The Huggies against the backdrop of the Alice in Wonderland biscuit tin!

Against the backdrop of the Alice in Wonderland biscuit tin!

Against the backdrop of Grandad Ash's still life fruit painting.
The latest addition!

There were other Charity shops we went into: Barnardos, Cancer Research UK, British Heart Foundation, but didn’t go into Oxfam because the search was then quite desperate for coffee, which Greggs provided, together with a custard doughnut!

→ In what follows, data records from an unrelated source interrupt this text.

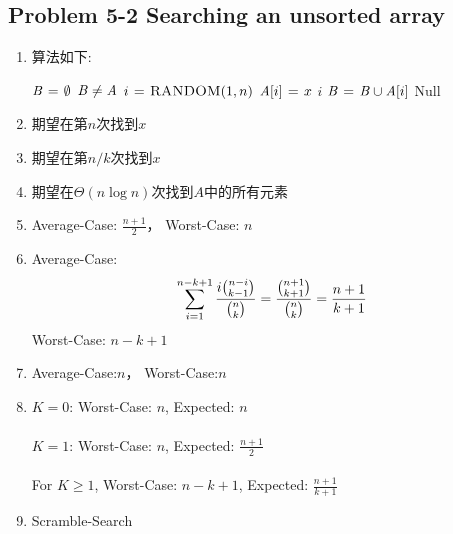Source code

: \subsection*{Problem 5-2 Searching an unsorted array}
\begin{enumerate}
	\item	算法如下:
		\begin{codebox}
		\li	$\id{B} \gets \emptyset$
		\li	\While $\id{B} \neq \id{A}$
		\li	\Do
				$i \mathrel{\hspace{1pt}=\hspace{1pt}} \textnormal{\scshape RANDOM}(1, n)$
		\li		\If $\id{A}[i] \gets x$
		\li		\Then
					\Return $i$
				\End
		\li		$\id{B} \gets \id{B} \cup \id{A}[i]$
			\End
		\li	\Return Null
		\end{codebox}
	\item	期望在第$n$次找到$x$
	\item	期望在第$n/k$次找到$x$
	\item	期望在$\Theta(n \log n)$次找到$A$中的所有元素
	\item	Average-Case: $\frac{n+1}{2}$， Worst-Case: $n$
	\item	Average-Case:
		\begin{equation} \notag
			\sum_{i = 1}^{n - k + 1} \frac{i \binom{n - i}{k - 1}}{\binom{n}{k}} = \frac{\binom{n + 1}{k + 1}}{\binom{n}{k}} = \frac{n + 1}{k + 1}
		\end{equation}
		Worst-Case: $n - k + 1$
	\item	Average-Case:$n$， Worst-Case:$n$
	\item	$K = 0$: Worst-Case: $n$, Expected: $n$ \\ \\
		$K = 1$: Worst-Case: $n$, Expected: $\frac{n+1}{2}$ \\ \\
		For $K \geq 1$, Worst-Case: $n - k + 1$, Expected: $\frac{n + 1}{k + 1}$
	\item	Scramble-Search
\end{enumerate}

Of course we had to go into the Thing-me-Bobs Shop although it was a tad disappointing; I thought there might be more 'indescribably thing-me-bobs'! And with the North Sea calling us from the bottom of the road - some people just have to see the sea if it's in the vicinity! - I first got to make a diversion into Fabric8 and rummage in their 30p a piece (or 5 pieces for £1) scraps box for more patchwork bits. I found 6 pieces and she wouldn’t give them to me for £1 :(  They’re only small pieces!! Amazingly it was my very patient husband who praised this shop very highly, taking great delight in the plain white shirt buttons available in tubes, never mind about the gorgeous heart-shaped, pretty polka-dot and teddy bear buttons!

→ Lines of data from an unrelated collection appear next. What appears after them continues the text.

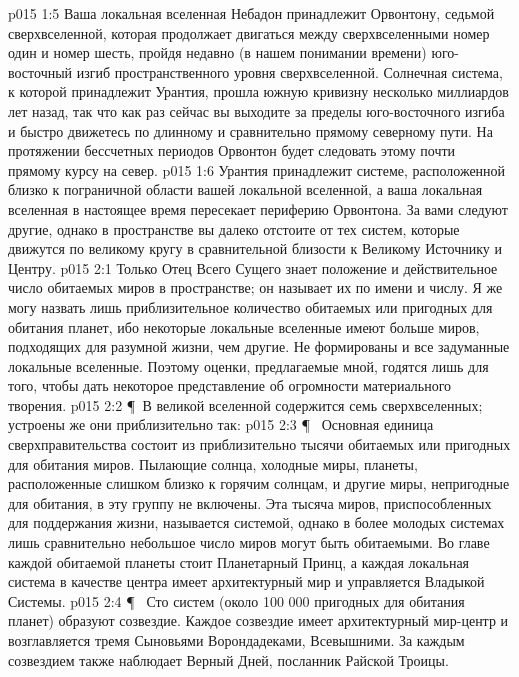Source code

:\vs p015 1:5 Ваша локальная вселенная Небадон принадлежит Орвонтону, седьмой сверхвселенной, которая продолжает двигаться между сверхвселенными номер один и номер шесть, пройдя недавно (в нашем понимании времени) юго\hyp{}восточный изгиб пространственного уровня сверхвселенной. Солнечная система, к которой принадлежит Урантия, прошла южную кривизну несколько миллиардов лет назад, так что как раз сейчас вы выходите за пределы юго\hyp{}восточного изгиба и быстро движетесь по длинному и сравнительно прямому северному пути. На протяжении бессчетных периодов Орвонтон будет следовать этому почти прямому курсу на север.
\vs p015 1:6 Урантия принадлежит системе, расположенной близко к пограничной области вашей локальной вселенной, а ваша локальная вселенная в настоящее время пересекает периферию Орвонтона. За вами следуют другие, однако в пространстве вы далеко отстоите от тех систем, которые движутся по великому кругу в сравнительной близости к Великому Источнику и Центру.
\vs p015 2:1 Только Отец Всего Сущего знает положение и действительное число обитаемых миров в пространстве; он называет их по имени и числу. Я же могу назвать лишь приблизительное количество обитаемых или пригодных для обитания планет, ибо некоторые локальные вселенные имеют больше миров, подходящих для разумной жизни, чем другие. Не формированы и все задуманные локальные вселенные. Поэтому оценки, предлагаемые мной, годятся лишь для того, чтобы дать некоторое представление об огромности материального творения.
\vs p015 2:2 \P\ В великой вселенной содержится семь сверхвселенных; устроены же они приблизительно так:
\vs p015 2:3 \P\ \bibnobreakspace {} Основная единица сверхправительства состоит из приблизительно тысячи обитаемых или пригодных для обитания миров. Пылающие солнца, холодные миры, планеты, расположенные слишком близко к горячим солнцам, и другие миры, непригодные для обитания, в эту группу не включены. Эта тысяча миров, приспособленных для поддержания жизни, называется системой, однако в более молодых системах лишь сравнительно небольшое число миров могут быть обитаемыми. Во главе каждой обитаемой планеты стоит Планетарный Принц, а каждая локальная система в качестве центра имеет архитектурный мир и управляется Владыкой Системы.
\vs p015 2:4 \P\ \bibnobreakspace {} Сто систем (около 100 000 пригодных для обитания планет) образуют созвездие. Каждое созвездие имеет архитектурный мир\hyp{}центр и возглавляется тремя Сыновьями Ворондадеками, Всевышними. За каждым созвездием также наблюдает Верный Дней, посланник Райской Троицы.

Lastly as we crossed the road on the way to find the car and make our way home, there was Treasure Chest Books! While he got stuck at the counter paging through a Naval book on Flower Class Corvettes etc, I discovered this shop goes on and on and on and further and further back, with old books on every single imaginable subject. Sadly not enough time to browse properly as Bella would need her walk very soon, not to mention not enough spare cash in the purse! Sigh! Definitely another visit to Felixstowe soon!

Monday, 13 May 2013

Walking in May!

     We’ve reached month five, that is the 5th month of 2013, which means we’re very nearly half way through the year! :O

     Spring rocked up a little later than expected but nature has embraced her and the daffodils made their appearance then quickly disappeared, some tulips took their place and quickly exited, but the next door neighbours’ pansies are still smiling all the way down the pathway!

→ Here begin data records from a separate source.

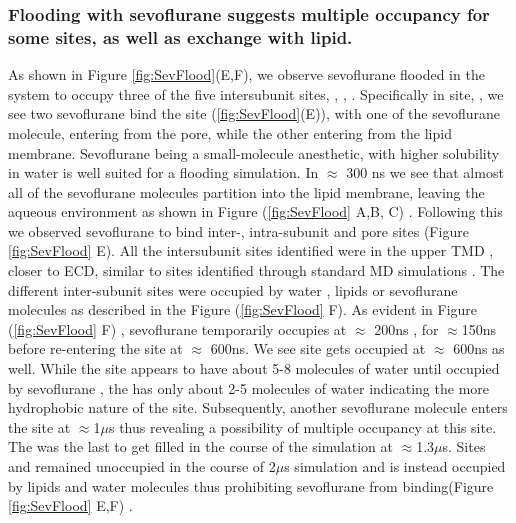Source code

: \documentclass{biophys}
\begin{document}
\subsubsection{Flooding with sevoflurane suggests multiple occupancy for some sites, as well as exchange with lipid.}
As shown in Figure \ref{fig:SevFlood}(E,F), we observe sevoflurane flooded in the system to occupy three of the five intersubunit sites, \gb, \ab, \bag. Specifically in site, \ab, we see two sevoflurane bind the site (\ref{fig:SevFlood}(E)), with one of the sevoflurane molecule, entering from the pore, while the other entering from the lipid membrane.
Sevoflurane being a small-molecule anesthetic, with higher solubility in water  is well suited for a flooding simulation. 
In $\approx$ 300 ns we see that almost all of the sevoflurane molecules partition into the lipid membrane, leaving the aqueous environment  as shown in Figure (\ref{fig:SevFlood} A,B, C) . Following this we observed sevoflurane to bind inter-, intra-subunit and pore sites (Figure \ref{fig:SevFlood} E).
All the intersubunit sites identified were in the upper TMD , closer to ECD, similar to sites identified through standard MD simulations . The different inter-subunit sites were occupied by water , lipids or sevoflurane molecules as described in the Figure (\ref{fig:SevFlood} F).
As evident in Figure (\ref{fig:SevFlood} F) , sevoflurane temporarily occupies \gb at  $\approx$ 200ns , for $\approx$150ns before re-entering the site at $\approx$ 600ns. We see \ab site gets occupied at $\approx$ 600ns as well. While the \gb site appears to have about 5-8 molecules of water  until occupied by sevoflurane , the \ab has only about 2-5 molecules of water indicating the more hydrophobic nature of the site. Subsequently, another sevoflurane molecule enters the \ab site at  $\approx$1$\mu$s thus revealing a possibility of multiple occupancy at this site. The \bag was the last to get filled in the course of the simulation at $\approx$1.3$\mu$s. 
Sites \gba and \ag remained unoccupied in the course of 2$\mu$s simulation and is instead occupied by lipids and water molecules thus prohibiting sevoflurane from binding(Figure \ref{fig:SevFlood} E,F) .
\end{document}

     The sun gratefully took his rightful place and turned up the heating just a little, and April, having been March-bound for an entire month, sent along her showers about three weeks late.

     All in all, it’s been a lovely Spring – and I most certainly hope the majority of Britain’s subjects remember these May sunny days; like the May Bank Holiday when Felixtowe promenade was teeming with young and old, families and dogs, as if it was a Saturday or Sunday! But I suspect it will be like all previous years, "Lousy summer eh?!" choosing to ignore the more spectacular Spring - probably a moral in that somewhere!

     And now that the country paths are dry and passable, it’s once again a pleasure to walk the dog. We all know that we see far more of the little things when walking than when whizzing past in a car; so the tree’s odd shapes, the dappled shadows, the dark clouds against a blue sky through new green growth on trees, is actually more beautiful in real life than a photograph could ever reproduce.

     The fields of Flax (rape) which look amazing from a distance, like Mrs Giant left her sunny yellow scarf at the countryside picnic spot, somehow lose their magic a little when close up; one tends to see the green stems more than the cheery yellow flowers when standing right next to them – there’s probably a moral in that somewhere too!

     So although these pics probably don’t look like much, in real life it was enough to calm a soul, de-stress and feel good!

Bella enjoyed it too!

Rooks and ducks scarpered over Pin Mill when the scarecrow gun boomed!

Even the dandelions looked cheerful!